● Working data
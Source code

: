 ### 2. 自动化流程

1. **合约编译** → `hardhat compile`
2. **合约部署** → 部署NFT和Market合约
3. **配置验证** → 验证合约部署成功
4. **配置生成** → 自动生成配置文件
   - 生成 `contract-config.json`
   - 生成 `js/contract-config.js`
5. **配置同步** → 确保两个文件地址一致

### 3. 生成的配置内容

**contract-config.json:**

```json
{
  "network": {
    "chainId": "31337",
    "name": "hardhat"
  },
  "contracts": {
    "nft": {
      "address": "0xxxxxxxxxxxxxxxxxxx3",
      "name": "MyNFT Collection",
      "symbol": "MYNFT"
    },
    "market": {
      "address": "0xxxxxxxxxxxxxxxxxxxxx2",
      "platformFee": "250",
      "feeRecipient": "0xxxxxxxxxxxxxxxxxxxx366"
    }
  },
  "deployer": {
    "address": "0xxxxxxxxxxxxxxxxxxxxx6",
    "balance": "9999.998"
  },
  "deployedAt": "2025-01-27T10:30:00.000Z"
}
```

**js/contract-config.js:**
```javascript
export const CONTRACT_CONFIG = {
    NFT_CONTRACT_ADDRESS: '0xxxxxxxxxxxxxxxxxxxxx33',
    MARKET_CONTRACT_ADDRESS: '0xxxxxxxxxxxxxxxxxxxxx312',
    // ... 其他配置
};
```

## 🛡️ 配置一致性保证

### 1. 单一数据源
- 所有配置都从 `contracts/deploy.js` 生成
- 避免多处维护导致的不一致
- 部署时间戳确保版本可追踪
==
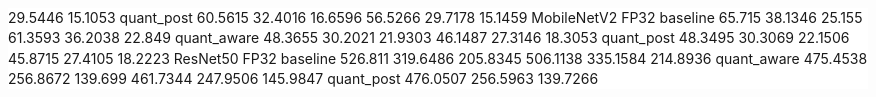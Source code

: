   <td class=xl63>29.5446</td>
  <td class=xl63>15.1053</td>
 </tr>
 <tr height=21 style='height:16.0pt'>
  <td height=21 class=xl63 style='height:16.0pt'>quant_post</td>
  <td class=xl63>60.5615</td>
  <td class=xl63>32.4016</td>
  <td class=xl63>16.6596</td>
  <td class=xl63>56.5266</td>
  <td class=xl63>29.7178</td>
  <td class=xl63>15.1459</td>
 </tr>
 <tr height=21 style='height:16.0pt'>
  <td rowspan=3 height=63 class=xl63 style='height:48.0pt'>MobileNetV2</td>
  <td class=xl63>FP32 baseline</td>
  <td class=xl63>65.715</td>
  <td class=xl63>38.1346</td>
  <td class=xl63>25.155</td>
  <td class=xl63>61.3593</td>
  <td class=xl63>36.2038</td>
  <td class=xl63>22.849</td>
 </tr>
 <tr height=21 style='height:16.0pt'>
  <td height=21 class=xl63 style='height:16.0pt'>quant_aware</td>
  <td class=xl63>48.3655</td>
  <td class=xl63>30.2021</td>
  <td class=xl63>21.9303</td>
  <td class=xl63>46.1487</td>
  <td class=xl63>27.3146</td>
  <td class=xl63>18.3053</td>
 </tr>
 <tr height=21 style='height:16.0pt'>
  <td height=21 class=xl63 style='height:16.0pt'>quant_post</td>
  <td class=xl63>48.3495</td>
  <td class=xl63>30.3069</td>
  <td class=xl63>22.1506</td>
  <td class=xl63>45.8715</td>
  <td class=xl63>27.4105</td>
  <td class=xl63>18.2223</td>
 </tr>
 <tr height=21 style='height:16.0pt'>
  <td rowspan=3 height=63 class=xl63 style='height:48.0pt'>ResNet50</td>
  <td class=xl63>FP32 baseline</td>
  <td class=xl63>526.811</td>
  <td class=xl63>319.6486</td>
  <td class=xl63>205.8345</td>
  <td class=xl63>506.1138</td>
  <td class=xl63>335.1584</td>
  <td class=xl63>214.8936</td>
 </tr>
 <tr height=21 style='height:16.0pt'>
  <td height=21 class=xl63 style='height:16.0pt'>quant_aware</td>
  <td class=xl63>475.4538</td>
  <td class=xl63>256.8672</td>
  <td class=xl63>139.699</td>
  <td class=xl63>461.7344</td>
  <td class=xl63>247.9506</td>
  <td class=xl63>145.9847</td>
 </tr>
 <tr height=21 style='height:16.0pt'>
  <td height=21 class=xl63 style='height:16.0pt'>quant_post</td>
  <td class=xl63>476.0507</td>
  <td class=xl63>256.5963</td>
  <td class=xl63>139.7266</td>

● What you are asked to do
Filter the data down to the lines that contain the string "rowspan", and copy them.

● Output for this exercise
  <td rowspan=3 height=63 class=xl63 style='height:48.0pt'>MobileNetV2</td>
  <td rowspan=3 height=63 class=xl63 style='height:48.0pt'>ResNet50</td>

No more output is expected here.